* **PROBLEM TO SOLVE**:
When the string "full" occurs in a line of the records, show that line.

* **DATA**:
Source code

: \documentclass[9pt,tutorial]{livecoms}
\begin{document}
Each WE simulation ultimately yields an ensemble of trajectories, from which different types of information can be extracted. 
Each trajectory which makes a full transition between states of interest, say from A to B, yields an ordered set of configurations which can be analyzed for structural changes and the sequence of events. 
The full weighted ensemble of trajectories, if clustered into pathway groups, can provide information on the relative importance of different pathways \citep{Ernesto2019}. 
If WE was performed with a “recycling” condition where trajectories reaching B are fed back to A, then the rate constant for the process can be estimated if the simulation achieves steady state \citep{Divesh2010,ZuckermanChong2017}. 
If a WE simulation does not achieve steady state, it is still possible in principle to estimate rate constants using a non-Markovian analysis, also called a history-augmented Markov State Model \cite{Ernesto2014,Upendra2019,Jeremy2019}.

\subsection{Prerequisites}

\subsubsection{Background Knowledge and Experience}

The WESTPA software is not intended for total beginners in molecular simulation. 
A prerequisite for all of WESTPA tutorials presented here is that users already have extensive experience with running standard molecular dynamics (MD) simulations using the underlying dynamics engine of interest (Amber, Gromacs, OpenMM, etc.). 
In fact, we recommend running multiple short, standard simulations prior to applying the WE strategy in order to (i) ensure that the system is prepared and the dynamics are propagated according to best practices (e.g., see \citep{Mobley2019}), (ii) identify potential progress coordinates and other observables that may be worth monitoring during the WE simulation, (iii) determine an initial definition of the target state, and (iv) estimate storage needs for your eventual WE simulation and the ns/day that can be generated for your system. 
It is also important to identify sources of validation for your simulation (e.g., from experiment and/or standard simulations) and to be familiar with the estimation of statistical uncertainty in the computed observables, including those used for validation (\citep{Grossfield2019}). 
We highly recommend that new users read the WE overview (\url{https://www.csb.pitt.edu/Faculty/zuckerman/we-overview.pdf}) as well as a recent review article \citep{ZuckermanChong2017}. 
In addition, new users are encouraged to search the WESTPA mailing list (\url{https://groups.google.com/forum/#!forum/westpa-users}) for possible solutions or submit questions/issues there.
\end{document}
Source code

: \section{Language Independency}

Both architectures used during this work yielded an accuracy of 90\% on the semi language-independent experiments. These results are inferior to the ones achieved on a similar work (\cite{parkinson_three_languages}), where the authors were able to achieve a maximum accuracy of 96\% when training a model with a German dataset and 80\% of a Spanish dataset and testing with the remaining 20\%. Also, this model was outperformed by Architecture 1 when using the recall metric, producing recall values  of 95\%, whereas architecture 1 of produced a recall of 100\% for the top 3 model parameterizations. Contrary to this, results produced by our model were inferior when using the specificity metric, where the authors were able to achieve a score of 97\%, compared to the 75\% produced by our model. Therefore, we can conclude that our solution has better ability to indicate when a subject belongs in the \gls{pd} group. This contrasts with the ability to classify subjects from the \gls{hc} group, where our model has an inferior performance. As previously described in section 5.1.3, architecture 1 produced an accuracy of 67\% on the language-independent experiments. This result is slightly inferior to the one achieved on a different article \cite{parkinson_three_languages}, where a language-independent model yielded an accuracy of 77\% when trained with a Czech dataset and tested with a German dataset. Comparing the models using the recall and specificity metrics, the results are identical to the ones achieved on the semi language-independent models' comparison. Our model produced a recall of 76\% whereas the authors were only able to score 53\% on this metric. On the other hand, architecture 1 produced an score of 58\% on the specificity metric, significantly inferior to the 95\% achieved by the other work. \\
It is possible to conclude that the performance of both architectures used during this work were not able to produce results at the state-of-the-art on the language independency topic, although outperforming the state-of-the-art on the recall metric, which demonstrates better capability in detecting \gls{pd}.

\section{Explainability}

* **RESPONSE BOX**:
Each trajectory which makes a full transition between states of interest, say from A to B, yields an ordered set of configurations which can be analyzed for structural changes and the sequence of events. 
The full weighted ensemble of trajectories, if clustered into pathway groups, can provide information on the relative importance of different pathways \citep{Ernesto2019}. 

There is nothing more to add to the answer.